Helroth - "I, Pagan" - recenzja

Helroth - "I, Pagan"
Gatunek: folk/pagan metal
Data premiery:
30.09.2016
Wydawca:
Art of the Night Productions
Pochodzenie:
Polska
www.facebook.com/Helroth

Trzy lata po wydaniu EP „Wataha” warszawski Helroth wreszcie zaprezentował się w pełnej krasie na swoim pierwszym długogrającym albumie. „I, Pagan” brzmi lepiej i, co ważniejsze, jest znacznie ciekawszy muzycznie od debiutanckiej, wciąż całkiem niezłej EP-ki. Deathmetalowy growling i blackmetalowy skrzek kontrastują z czystym śpiewem (a także szeptem), zarówno męskim, jak i kobiecym, a ciężkie riffy gitarowe wzbogacone są o brzmienie fletu i skrzypiec, które dodają muzyce folkowego klimatu. Tak, to wszystko już było wcześniej, ale teraz jest nie tylko więcej, ale i lepiej. Styl grupy okrzepł i usłyszymy znacznie więcej ciekawych rozwiązań aranżacyjnych.

Większość utworów jest zaśpiewana po polsku i tutaj, szczególnie w tekstach, czuć słowiański klimat - „Mamuny” traktują o słowiańskich demonach, „Bracia” o walce słowiańskich bogów u zarania dziejów, z kolei „Kwiat życia” muzycznie kojarzy się nieco z Percivalem. Ale w twórczości Heltroth odnajdziemy też bardzo silne wpływy celtyckie i skandynawskie.

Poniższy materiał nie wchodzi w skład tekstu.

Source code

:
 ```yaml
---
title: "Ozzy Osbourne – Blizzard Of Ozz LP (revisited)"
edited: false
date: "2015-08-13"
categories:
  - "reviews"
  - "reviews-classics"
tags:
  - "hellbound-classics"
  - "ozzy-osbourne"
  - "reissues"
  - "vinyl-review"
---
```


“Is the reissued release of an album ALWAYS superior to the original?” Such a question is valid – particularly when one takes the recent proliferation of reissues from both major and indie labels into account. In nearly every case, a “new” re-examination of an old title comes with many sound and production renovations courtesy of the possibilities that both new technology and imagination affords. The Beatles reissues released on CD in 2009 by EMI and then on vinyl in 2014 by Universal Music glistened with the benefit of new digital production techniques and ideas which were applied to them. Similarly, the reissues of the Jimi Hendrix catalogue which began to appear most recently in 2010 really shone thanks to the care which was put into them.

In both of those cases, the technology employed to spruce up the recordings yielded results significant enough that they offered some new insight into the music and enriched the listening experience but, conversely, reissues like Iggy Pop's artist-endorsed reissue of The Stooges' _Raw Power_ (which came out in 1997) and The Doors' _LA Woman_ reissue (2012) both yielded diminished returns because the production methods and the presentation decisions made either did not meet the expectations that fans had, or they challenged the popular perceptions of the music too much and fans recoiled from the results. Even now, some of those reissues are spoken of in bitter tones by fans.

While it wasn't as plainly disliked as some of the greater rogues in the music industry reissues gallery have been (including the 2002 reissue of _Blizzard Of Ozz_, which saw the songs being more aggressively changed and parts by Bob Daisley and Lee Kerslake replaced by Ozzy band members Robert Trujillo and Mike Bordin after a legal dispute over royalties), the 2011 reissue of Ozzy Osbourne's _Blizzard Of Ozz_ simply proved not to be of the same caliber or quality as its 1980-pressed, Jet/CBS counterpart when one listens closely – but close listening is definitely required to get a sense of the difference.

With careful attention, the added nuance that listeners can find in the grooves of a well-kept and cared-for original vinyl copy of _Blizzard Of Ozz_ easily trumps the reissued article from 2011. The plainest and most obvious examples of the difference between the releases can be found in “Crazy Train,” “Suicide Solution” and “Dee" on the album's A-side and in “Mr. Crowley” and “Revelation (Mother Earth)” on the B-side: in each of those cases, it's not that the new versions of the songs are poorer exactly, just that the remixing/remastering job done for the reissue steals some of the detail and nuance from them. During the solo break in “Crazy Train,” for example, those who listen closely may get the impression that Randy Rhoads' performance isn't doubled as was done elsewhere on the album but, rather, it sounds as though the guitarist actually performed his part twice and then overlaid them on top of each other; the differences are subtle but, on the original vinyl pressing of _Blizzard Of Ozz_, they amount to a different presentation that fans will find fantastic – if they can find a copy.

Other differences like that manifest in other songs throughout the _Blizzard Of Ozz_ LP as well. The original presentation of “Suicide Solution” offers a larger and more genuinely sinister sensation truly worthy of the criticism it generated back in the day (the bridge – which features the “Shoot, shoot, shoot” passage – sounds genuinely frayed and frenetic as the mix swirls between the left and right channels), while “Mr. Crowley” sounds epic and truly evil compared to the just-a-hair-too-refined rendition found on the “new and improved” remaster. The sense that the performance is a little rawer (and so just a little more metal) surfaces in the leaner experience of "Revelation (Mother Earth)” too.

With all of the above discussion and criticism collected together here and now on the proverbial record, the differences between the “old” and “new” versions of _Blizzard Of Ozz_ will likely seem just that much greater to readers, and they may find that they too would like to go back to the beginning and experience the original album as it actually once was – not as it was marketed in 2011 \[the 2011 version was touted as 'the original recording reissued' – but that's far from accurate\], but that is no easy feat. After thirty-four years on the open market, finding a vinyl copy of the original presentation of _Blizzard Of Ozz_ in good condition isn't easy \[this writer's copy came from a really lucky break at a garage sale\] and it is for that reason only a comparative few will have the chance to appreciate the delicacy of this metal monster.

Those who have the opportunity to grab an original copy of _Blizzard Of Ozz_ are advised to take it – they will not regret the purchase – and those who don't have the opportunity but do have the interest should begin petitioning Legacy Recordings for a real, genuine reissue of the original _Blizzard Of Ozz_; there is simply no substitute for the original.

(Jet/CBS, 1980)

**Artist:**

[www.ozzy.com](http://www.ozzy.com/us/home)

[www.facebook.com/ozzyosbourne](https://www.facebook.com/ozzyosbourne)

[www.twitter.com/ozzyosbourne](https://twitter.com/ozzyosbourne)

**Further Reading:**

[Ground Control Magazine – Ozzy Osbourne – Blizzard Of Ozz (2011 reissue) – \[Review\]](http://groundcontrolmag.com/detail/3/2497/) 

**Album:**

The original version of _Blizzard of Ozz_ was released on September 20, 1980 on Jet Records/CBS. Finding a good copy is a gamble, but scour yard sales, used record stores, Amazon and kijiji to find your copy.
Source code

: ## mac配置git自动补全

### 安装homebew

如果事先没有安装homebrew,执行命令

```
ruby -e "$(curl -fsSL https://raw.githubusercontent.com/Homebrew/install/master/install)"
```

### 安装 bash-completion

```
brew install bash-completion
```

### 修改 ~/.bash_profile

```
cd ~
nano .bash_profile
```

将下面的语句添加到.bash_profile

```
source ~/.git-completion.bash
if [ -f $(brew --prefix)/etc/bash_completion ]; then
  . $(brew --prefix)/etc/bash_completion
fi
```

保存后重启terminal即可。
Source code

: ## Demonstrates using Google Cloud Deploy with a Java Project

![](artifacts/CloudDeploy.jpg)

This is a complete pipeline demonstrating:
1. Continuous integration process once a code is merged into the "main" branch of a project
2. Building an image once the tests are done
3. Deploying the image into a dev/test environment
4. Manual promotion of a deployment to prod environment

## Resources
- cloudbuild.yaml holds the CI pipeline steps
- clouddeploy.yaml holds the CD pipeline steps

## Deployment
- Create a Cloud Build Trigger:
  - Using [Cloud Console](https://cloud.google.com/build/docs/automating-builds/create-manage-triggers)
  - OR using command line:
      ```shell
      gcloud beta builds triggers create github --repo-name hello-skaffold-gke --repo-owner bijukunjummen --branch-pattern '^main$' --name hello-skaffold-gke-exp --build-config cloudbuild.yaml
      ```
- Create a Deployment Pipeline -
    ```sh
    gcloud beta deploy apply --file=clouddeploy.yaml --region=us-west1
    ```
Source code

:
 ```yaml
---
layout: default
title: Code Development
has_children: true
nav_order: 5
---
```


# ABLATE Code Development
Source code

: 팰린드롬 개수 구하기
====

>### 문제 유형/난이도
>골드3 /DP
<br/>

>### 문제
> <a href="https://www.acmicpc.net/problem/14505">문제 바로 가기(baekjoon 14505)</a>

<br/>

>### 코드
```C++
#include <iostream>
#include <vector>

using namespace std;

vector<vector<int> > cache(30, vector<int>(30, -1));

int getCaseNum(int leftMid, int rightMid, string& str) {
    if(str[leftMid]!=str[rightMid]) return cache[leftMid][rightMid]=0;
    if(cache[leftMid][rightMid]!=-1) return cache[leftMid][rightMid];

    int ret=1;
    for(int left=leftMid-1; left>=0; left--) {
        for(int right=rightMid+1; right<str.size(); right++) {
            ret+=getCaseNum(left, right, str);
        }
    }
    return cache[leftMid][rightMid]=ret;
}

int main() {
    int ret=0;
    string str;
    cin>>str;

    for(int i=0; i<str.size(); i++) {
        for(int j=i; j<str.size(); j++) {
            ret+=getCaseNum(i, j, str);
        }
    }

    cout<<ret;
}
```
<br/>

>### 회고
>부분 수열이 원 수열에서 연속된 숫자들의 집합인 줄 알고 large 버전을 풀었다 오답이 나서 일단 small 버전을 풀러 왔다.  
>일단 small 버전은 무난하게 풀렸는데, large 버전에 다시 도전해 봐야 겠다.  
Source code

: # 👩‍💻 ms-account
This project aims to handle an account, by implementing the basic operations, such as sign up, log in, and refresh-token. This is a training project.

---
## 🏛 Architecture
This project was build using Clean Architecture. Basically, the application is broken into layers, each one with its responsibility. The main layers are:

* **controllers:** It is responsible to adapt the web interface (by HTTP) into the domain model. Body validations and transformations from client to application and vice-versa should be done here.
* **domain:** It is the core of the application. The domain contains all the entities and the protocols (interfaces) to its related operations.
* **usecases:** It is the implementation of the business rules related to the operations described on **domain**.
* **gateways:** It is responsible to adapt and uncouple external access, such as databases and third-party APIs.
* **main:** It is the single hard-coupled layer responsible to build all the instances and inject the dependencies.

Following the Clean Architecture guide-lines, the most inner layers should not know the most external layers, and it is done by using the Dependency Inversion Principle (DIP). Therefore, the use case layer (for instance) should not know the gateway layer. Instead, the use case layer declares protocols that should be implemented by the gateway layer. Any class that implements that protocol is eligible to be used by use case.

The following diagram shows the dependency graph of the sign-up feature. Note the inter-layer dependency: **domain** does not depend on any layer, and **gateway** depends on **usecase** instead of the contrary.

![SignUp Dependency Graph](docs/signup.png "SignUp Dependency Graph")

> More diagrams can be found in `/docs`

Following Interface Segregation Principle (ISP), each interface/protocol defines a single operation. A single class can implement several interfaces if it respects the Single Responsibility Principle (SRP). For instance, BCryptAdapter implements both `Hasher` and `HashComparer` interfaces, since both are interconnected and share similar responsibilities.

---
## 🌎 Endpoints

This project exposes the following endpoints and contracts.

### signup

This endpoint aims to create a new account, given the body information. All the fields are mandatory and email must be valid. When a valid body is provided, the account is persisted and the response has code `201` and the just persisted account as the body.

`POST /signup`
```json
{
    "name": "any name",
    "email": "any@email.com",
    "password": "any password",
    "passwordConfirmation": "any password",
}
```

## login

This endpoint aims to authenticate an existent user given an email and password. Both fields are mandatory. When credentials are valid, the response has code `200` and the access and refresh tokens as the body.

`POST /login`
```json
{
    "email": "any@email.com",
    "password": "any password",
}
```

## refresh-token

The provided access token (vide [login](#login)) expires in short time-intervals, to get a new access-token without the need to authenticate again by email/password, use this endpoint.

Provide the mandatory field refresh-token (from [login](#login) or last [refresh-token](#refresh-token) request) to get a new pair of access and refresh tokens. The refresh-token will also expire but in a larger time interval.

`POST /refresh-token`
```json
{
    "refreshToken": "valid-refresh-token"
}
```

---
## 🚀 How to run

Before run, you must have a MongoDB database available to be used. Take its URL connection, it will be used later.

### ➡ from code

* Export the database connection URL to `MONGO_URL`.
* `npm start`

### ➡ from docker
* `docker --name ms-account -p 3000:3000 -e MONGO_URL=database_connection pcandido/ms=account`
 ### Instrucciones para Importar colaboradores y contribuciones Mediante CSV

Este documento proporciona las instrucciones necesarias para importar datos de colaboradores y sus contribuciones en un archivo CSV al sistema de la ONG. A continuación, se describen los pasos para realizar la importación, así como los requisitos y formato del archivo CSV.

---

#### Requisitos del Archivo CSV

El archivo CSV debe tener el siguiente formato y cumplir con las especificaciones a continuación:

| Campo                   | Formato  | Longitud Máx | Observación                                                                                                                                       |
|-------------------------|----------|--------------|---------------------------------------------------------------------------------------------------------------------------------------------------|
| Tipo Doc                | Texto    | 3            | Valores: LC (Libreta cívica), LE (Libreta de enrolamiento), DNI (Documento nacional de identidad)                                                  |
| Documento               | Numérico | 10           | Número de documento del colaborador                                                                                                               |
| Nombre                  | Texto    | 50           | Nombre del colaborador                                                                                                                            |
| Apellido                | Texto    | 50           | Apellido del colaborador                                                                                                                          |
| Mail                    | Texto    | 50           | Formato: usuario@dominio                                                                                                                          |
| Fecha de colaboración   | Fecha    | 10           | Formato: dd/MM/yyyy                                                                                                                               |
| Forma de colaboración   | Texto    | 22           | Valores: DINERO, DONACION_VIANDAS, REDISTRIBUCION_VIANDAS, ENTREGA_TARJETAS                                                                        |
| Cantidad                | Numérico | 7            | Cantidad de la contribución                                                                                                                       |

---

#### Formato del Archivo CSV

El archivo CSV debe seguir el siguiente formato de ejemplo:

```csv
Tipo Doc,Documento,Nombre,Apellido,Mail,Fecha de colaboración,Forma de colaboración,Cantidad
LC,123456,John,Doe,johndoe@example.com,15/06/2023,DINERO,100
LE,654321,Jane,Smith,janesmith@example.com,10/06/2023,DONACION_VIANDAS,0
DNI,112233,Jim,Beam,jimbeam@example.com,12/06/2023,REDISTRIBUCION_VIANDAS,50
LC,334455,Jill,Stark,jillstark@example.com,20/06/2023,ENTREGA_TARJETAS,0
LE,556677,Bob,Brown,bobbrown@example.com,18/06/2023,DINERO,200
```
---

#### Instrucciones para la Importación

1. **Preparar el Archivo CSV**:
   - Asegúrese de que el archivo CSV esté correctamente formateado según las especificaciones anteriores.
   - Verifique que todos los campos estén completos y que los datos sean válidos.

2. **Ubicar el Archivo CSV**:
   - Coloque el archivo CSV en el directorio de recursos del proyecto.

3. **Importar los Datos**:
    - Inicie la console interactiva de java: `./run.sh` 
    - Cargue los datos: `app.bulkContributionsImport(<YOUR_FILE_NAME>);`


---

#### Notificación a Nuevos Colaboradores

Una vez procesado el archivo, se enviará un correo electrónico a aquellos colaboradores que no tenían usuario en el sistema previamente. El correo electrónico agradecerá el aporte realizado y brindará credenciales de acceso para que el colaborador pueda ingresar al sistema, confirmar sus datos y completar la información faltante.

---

Generalnie jestem za tym, żeby kapele folkmetalowe czerpały z regionalnych źródeł i promowały rodzimą tradycję, tym bardziej że zespołów grających celtic czy viking metal jest cała masa w północnej i zachodniej części Europy. Muszę jednak przyznać, że po angielsku Helroth również prezentuje się bardziej niż przyzwoicie, a moimi ulubionymi kawałkami są właśnie te anglojęzyczne – patetyczne, a zarazem bardzo chwytliwe „To Forgotten Gods” i „The Hidden Path” (i nie przeszkadza mi, że brzmi to trochę jak Tyr) czy progresywny, ale i wściekły „In the Name of Christ”. Warto też zwrócić uwagę na instrumentalne akustyczne przerywniki – nastrojowy „Mists of Eternity” i energetyczny, lekko szamański „Firedance”. Całość ma wspólny mianownik – pogaństwo. Jeśli zatem zespół nie chce ograniczać się do jednego regionu i szuka inspiracji w całej pogańskiej Europie, a przy okazji chce ze swoją muzyką wyjść poza polskie granice, to proszę bardzo.